1857 – Trinity College Museum, Dublin
The winning design of a competition to design a museum and lecture hall complex for Trinity in 1852, this is one of the first statements in architecture of pre-Raphaelite ideals. A palazzo style structure with Lombardo-Romanesque detailing, the museum is highly decorated with over 180 different carved capitals. The most impressive part of the building interior is the hallway and staircases.
The exterior is richly decorated and although pretty dirty after years of Dublin pollution, the detailing around the windows and doorways is still impressive.
The columned hallway leads into a double domed chamber with a splitting staircase leading into two byzantine arcades. At one stage there was a plan to have the interior decorated with frescos by Rossetti. Many of the interiors designed for the building by Deane and Woodward were never executed due to the College resident architect John McCurdy persuading the Board of Trinity otherwise. This means that many of the interiors are poor attempts by McCurdy.
Deane and Woodward went on to redesign the College Library by Thomas Burgh by replacing the original flat roof with a great romanesque barrel vault and mansard roof.

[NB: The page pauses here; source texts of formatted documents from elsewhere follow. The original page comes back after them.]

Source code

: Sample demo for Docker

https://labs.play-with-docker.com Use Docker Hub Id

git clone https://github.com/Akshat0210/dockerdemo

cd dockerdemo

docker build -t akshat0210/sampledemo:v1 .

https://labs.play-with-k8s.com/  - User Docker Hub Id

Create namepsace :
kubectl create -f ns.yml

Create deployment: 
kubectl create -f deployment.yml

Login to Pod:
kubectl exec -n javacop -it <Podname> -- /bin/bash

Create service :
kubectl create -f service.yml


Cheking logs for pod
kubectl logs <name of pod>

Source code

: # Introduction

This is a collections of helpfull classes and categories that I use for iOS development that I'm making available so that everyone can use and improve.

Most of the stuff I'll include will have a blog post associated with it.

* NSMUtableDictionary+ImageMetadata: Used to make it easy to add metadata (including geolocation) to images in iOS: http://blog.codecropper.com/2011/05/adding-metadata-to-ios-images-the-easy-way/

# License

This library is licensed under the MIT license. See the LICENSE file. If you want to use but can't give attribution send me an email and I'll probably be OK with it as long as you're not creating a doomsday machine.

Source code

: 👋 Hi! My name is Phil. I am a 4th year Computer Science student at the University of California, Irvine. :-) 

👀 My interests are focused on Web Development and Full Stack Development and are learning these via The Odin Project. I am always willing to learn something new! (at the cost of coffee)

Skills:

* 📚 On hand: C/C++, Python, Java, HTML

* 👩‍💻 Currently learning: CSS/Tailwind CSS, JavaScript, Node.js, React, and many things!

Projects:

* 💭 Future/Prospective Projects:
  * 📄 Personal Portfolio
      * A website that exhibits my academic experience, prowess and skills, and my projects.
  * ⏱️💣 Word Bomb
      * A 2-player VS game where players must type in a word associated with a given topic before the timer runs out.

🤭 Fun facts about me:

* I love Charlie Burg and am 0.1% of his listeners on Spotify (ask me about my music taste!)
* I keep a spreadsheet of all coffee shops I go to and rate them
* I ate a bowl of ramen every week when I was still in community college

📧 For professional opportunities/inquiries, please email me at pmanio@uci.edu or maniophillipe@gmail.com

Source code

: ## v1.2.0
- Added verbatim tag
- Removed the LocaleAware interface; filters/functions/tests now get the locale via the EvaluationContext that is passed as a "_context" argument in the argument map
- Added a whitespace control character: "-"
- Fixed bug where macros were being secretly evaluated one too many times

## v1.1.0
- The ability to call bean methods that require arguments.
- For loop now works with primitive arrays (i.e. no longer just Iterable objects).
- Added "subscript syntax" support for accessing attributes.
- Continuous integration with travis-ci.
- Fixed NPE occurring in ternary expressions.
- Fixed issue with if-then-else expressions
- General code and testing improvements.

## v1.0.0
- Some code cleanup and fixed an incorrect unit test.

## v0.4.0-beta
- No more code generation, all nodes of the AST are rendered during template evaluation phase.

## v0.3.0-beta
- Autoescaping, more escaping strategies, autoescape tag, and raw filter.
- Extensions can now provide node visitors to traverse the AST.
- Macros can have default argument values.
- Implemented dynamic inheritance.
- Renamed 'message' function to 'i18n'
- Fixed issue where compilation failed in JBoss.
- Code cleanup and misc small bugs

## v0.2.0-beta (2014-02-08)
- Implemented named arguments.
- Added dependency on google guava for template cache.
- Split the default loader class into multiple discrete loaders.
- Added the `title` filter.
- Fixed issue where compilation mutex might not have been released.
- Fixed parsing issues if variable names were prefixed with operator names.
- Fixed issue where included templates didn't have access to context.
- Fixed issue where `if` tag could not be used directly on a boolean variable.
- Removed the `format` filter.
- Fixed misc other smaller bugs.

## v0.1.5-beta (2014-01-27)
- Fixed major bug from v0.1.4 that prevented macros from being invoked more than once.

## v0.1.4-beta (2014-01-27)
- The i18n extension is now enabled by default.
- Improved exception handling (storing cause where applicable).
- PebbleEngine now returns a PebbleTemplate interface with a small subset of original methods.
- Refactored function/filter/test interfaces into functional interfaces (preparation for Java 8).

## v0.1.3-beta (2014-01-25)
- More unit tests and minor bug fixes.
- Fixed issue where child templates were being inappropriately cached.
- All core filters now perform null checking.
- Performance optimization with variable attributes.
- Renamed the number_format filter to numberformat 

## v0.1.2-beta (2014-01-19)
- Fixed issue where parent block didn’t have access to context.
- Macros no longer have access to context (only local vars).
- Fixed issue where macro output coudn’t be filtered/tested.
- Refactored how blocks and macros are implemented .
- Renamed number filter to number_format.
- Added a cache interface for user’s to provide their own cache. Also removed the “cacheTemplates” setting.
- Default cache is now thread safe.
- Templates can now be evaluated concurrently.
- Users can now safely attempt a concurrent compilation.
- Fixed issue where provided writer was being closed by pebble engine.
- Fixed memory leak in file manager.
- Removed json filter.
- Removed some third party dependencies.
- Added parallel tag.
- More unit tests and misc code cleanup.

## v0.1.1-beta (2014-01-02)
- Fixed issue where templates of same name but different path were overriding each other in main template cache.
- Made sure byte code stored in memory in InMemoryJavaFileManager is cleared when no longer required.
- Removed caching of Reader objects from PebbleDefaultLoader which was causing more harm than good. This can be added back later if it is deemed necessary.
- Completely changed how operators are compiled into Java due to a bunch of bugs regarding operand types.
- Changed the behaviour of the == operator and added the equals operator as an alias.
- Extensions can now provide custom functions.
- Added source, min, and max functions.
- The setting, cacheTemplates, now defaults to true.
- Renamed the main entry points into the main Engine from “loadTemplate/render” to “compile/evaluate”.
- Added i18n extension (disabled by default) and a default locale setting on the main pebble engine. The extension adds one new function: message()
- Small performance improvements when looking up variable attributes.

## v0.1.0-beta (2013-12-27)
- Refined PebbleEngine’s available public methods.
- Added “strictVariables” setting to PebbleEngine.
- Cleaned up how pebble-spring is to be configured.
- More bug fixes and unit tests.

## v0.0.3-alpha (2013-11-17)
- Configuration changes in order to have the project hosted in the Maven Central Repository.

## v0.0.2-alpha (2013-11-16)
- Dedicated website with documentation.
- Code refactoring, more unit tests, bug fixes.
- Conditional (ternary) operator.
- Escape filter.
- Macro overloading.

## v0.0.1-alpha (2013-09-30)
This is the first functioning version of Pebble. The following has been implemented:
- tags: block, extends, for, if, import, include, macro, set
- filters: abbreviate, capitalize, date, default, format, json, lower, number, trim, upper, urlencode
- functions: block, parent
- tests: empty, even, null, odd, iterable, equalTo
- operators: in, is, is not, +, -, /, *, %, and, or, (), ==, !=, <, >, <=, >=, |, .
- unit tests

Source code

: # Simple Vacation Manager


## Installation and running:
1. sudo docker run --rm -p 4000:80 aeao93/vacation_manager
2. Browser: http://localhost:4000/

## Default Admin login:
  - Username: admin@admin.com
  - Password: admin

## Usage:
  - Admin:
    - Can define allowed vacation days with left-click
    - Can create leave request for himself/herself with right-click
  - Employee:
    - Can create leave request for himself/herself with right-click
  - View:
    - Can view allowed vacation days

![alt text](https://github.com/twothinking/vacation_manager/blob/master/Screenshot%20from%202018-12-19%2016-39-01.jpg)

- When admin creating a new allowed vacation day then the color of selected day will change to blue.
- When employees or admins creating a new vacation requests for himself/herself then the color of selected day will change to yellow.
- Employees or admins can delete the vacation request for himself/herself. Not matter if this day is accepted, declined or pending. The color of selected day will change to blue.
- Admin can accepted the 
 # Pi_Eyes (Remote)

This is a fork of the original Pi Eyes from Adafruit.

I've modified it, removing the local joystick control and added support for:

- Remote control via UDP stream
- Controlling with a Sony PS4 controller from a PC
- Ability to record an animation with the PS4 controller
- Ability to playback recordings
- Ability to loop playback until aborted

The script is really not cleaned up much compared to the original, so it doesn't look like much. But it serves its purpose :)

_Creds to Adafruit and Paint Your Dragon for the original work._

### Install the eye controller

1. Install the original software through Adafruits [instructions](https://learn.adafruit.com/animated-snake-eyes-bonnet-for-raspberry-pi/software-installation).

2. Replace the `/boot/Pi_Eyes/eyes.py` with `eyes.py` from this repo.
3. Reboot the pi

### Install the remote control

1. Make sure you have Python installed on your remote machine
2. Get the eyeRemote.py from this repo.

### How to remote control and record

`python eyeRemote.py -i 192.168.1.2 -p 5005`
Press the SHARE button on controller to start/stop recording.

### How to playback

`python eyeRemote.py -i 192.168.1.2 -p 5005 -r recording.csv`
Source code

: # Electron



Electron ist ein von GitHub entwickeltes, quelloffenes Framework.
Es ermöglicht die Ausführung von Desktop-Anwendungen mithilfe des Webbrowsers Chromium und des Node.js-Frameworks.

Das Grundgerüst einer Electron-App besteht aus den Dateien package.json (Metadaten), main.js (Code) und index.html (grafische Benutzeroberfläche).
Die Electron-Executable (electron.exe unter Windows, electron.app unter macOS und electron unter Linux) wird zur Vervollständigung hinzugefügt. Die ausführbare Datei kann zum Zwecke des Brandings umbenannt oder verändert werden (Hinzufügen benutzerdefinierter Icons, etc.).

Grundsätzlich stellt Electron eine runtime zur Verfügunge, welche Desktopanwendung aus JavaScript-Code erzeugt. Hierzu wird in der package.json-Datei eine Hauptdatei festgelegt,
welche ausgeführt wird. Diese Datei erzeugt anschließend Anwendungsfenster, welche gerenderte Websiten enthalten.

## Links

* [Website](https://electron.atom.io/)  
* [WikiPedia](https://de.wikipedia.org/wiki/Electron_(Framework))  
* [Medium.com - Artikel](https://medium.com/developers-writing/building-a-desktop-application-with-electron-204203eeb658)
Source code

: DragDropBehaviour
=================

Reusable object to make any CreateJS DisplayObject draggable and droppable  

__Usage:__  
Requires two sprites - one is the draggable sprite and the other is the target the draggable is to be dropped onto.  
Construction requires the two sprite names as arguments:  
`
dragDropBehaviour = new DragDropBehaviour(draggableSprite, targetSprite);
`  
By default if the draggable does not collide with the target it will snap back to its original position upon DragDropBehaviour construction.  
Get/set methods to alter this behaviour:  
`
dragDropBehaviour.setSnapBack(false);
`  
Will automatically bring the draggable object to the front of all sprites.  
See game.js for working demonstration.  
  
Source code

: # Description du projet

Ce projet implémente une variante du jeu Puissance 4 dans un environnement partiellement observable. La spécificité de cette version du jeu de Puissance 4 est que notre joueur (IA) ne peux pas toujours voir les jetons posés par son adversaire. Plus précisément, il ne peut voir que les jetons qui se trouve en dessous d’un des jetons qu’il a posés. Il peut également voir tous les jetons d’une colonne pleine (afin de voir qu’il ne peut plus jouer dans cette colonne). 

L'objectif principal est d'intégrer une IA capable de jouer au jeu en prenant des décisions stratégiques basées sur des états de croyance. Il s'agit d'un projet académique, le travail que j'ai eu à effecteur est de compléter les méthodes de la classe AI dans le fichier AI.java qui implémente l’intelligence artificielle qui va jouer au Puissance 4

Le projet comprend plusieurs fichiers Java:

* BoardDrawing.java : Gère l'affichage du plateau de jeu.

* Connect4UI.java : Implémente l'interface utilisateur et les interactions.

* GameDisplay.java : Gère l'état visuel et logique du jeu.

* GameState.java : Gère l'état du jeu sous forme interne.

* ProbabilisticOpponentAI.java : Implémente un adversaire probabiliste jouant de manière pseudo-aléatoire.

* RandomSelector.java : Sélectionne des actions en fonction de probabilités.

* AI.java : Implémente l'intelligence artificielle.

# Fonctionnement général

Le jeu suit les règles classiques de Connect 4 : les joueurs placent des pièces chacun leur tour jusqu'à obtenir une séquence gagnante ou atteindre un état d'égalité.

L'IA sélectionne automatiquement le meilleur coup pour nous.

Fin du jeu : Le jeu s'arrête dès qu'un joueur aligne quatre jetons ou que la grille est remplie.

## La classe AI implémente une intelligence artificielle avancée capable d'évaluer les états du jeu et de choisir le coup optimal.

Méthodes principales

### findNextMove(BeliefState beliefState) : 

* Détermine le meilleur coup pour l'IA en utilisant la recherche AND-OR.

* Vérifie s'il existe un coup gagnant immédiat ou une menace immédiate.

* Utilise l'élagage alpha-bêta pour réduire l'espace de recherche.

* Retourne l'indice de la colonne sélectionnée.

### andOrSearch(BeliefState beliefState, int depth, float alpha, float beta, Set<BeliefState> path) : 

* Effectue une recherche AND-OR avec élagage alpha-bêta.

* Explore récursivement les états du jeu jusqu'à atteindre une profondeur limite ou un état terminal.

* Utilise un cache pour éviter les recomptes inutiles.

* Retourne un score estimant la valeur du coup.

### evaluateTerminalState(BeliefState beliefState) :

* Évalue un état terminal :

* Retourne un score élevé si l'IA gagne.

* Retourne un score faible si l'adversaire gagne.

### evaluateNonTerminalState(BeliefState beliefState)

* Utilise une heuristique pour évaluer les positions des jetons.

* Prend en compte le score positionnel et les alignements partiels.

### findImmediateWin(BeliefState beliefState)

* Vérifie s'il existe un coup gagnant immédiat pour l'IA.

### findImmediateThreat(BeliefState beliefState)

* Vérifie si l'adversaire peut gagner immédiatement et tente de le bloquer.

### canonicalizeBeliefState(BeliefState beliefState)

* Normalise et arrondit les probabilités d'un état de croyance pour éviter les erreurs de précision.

From The Book of Trinity College Dublin 1591-1891 “The modern Venetian Palace in which the Engineering School of the College is so nobly lodged—a building which called forth the hearty commendation of Mr. Ruskin—was designed by the firm of Sir Thomas Deane, Son & Woodward, who subsequently were the architects of the University Museum at Oxford. The contractors were Gilbert Cockburn & Son. The building was erected in 1854-5, at a cost of £26,000. The carving of the capitals and other stone-work was done by two Cork workmen of the name of O’Shea, who were afterwards employed by the architects in the elaborate carvings executed for the Oxford Museum. The style has been described as Byzantine Renaissance of a Venetian type; but the building is in truth a highly original and beautiful conception worked out into a harmonious and satisfactory whole. The base is, critically considered, perhaps the best part. The exterior may suggest Venice, and the interior certainly suggests Cordova; and yet there is nothing incongruous with the very different surroundings, nor is there in the work any of that patchiness so often apparent in adaptations of foreign styles. It is something in itself complete, dignified, and appropriate. The general dimensions are—length, 160ft.; width, 91ft.; height, 49ft. to the eaves. The building is faced with granite ashlar, with Portland stone dressings elaborately carved. The building, as is shown in the accompanying drawing of the southern façade, looking on the College Park, is of two stories, with a broad and richly carved string course marking the division. The round-headed windows are disposed most effectively in groups: in the façade there is a group of four in the centre, one on either side, and a group of three at either end; in the east and west fronts there is a group of three in the centre, and one on either side. The arches of all these spring from square pilasters carved in florid style in Portland stone, and under the windows of the upper story are low balustrades. Between the groups of windows in either façade are discs of coloured marble let into the masonry, and with a circular bordure of carved Portland stone and smaller pieces of marble; the whole harmonising with the windows and forming a most effective ornament—simple, original, and interesting. At each corner of the building are scroll pilasters of great beauty. The roof is low pitched, and an Italian cantilever cornice forms the eaves.
The accompanying illustration represents the main doorway opening on to the New Square, and looking to the north. Within the building is a spacious Hall lined with Bath stone ashlar, with low marble pillars and rich stone capitals, twenty-four in number, disposed at different levels, and supporting Moorish arches; the whole suggestive, at least, of the architecture of Moslem Spain. The first floor is reached by a broad staircase of Portland stone, with a handrail. Irish marble is used in the pillars and Irish Serpentine in the handrail of the staircase. Two pillars of Penzance Serpentine are the only pieces of marble not of Irish production. The whole is lighted by two low pendentive domes constructed of coloured enamelled bricks, arranged in geometric patterns, and singularly light and free in construction. The height from the floor is 46ft. 6in. The illustration on next page shows the Hall and Staircase looking east. Half-way up the staircase, facing the main entrance, is the clock in magnetic connection with the Observatory at Dunsink. It is a Regulator, fitted with an electro-magnetic pendulum; and was put up in March 1878. An electric current is sent out automatically every second by the standard clock at Dunsink Observatory. This current goes first through and controls the clock which releases the Time Ball at the Port and Docks Offices, then through the public clock in front of that office, and on to the standard clock in Trinity College. From this clock the current is sent out through the two timepieces over the Entrance Gate within and without the College, and then on to the Royal Dublin Society, where it controls the clock in the Entrance Hall. The Time Ball at the Port and Docks Office is furnished with an electrical arrangement, designed by Sir Robert Ball, which automatically signals at Dunsink the moment the Time Ball falls, so that any error in time is immediately known to the person in charge. All the electrical arrangements were made and fitted up by Messrs. Yeates & Son of Grafton Street.”